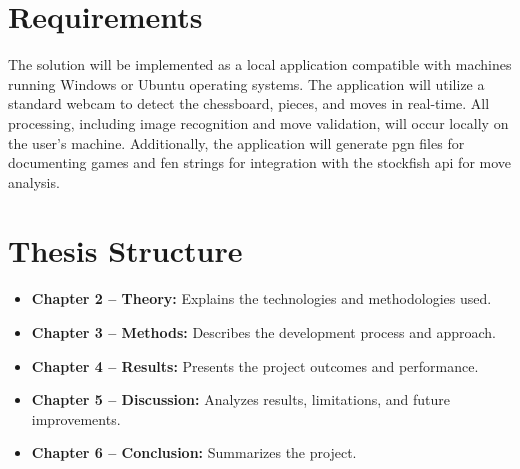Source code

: \section{Requirements}

The solution will be implemented as a local application compatible with machines running Windows or Ubuntu operating systems. The application will utilize a standard webcam to detect the chessboard, pieces, and moves in real-time. All processing, including image recognition and move validation, will occur locally on the user's machine. Additionally, the application will generate \gls{pgn} files for documenting games and \gls{fen} strings for integration with the \gls{stockfish} \gls{api} for move analysis.





\section{Thesis Structure}

\begin{itemize}
    
    \item \textbf{Chapter 2 -- Theory:} Explains the technologies and methodologies used.
    
    \item \textbf{Chapter 3 -- Methods:} Describes the development process and approach.
    
    \item \textbf{Chapter 4 -- Results:} Presents the project outcomes and performance.
    
    \item \textbf{Chapter 5 -- Discussion:} Analyzes results, limitations, and future improvements.
    
    \item \textbf{Chapter 6 -- Conclusion:} Summarizes the project.
\end{itemize}






%     

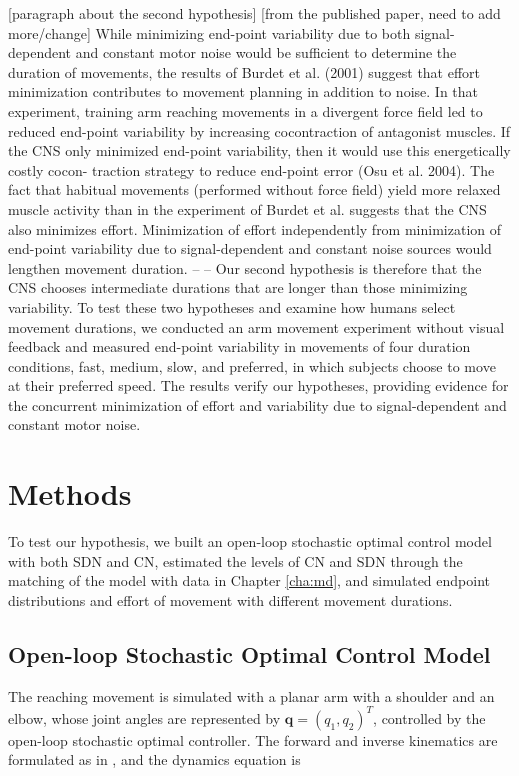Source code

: [paragraph about the second hypothesis] [from the published paper, need to add more/change] While minimizing end-point variability due to both signal- dependent and constant motor noise would be sufficient to determine the duration of movements, the results of Burdet et al. (2001) suggest that effort minimization contributes to movement planning in addition to noise. In that experiment, training arm reaching movements in a divergent force field led to reduced end-point variability by increasing cocontraction of antagonist muscles. If the CNS only minimized end-point variability, then it would use this energetically costly cocon- traction strategy to reduce end-point error (Osu et al. 2004). The fact that habitual movements (performed without force field) yield more relaxed muscle activity than in the experiment of Burdet et al. suggests that the CNS also minimizes effort. Minimization of effort independently from minimization of end-point variability due to signal-dependent and constant noise sources would lengthen movement duration.  -- -- Our second hypothesis is therefore that the CNS chooses intermediate durations that are longer than those minimizing variability. To test these two hypotheses and examine how humans select movement durations, we conducted an arm movement experiment without visual feedback and measured end-point variability in movements of four duration conditions, fast, medium, slow, and preferred, in which subjects choose to move at their preferred speed. The results verify our hypotheses, providing evidence for the concurrent minimization of effort and variability due to signal-dependent and constant motor noise.


\section{Methods}
To test our hypothesis, we built an open-loop stochastic optimal control model with both SDN and CN, estimated the levels of CN and SDN through the matching of the model with data in Chapter \ref{cha:md}, and simulated endpoint distributions and effort of movement with different movement durations.

\subsection{Open-loop Stochastic Optimal Control Model}
The reaching movement is simulated with a planar arm with a shoulder and an elbow, whose joint angles are represented by $\bm{q} = (q_1, q_2)^T$, controlled by the open-loop stochastic optimal controller. 
The forward and inverse kinematics are formulated as in \cite{VanBeers2004}, and the dynamics equation is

--------------------------------------------------

Work instruction
The entries are to be written out in full and exactly, apart from the pictures.

Output below
Source code

: \section{Requirements}

The solution will be implemented as a local application compatible with machines running Windows or Ubuntu operating systems. The application will utilize a standard webcam to detect the chessboard, pieces, and moves in real-time. All processing, including image recognition and move validation, will occur locally on the user's machine. Additionally, the application will generate \gls{pgn} files for documenting games and \gls{fen} strings for integration with the \gls{stockfish} \gls{api} for move analysis.





\section{Thesis Structure}

\begin{itemize}
    
    \item \textbf{Chapter 2 -- Theory:} Explains the technologies and methodologies used.
    
    \item \textbf{Chapter 3 -- Methods:} Describes the development process and approach.
    
    \item \textbf{Chapter 4 -- Results:} Presents the project outcomes and performance.
    
    \item \textbf{Chapter 5 -- Discussion:} Analyzes results, limitations, and future improvements.
    
    \item \textbf{Chapter 6 -- Conclusion:} Summarizes the project.
\end{itemize}






%     

Source code

: [paragraph about the second hypothesis] [from the published paper, need to add more/change] While minimizing end-point variability due to both signal- dependent and constant motor noise would be sufficient to determine the duration of movements, the results of Burdet et al. (2001) suggest that effort minimization contributes to movement planning in addition to noise. In that experiment, training arm reaching movements in a divergent force field led to reduced end-point variability by increasing cocontraction of antagonist muscles. If the CNS only minimized end-point variability, then it would use this energetically costly cocon- traction strategy to reduce end-point error (Osu et al. 2004). The fact that habitual movements (performed without force field) yield more relaxed muscle activity than in the experiment of Burdet et al. suggests that the CNS also minimizes effort. Minimization of effort independently from minimization of end-point variability due to signal-dependent and constant noise sources would lengthen movement duration.  -- -- Our second hypothesis is therefore that the CNS chooses intermediate durations that are longer than those minimizing variability. To test these two hypotheses and examine how humans select movement durations, we conducted an arm movement experiment without visual feedback and measured end-point variability in movements of four duration conditions, fast, medium, slow, and preferred, in which subjects choose to move at their preferred speed. The results verify our hypotheses, providing evidence for the concurrent minimization of effort and variability due to signal-dependent and constant motor noise.


\section{Methods}
To test our hypothesis, we built an open-loop stochastic optimal control model with both SDN and CN, estimated the levels of CN and SDN through the matching of the model with data in Chapter \ref{cha:md}, and simulated endpoint distributions and effort of movement with different movement durations.

\subsection{Open-loop Stochastic Optimal Control Model}
The reaching movement is simulated with a planar arm with a shoulder and an elbow, whose joint angles are represented by $\bm{q} = (q_1, q_2)^T$, controlled by the open-loop stochastic optimal controller. 
The forward and inverse kinematics are formulated as in \cite{VanBeers2004}, and the dynamics equation is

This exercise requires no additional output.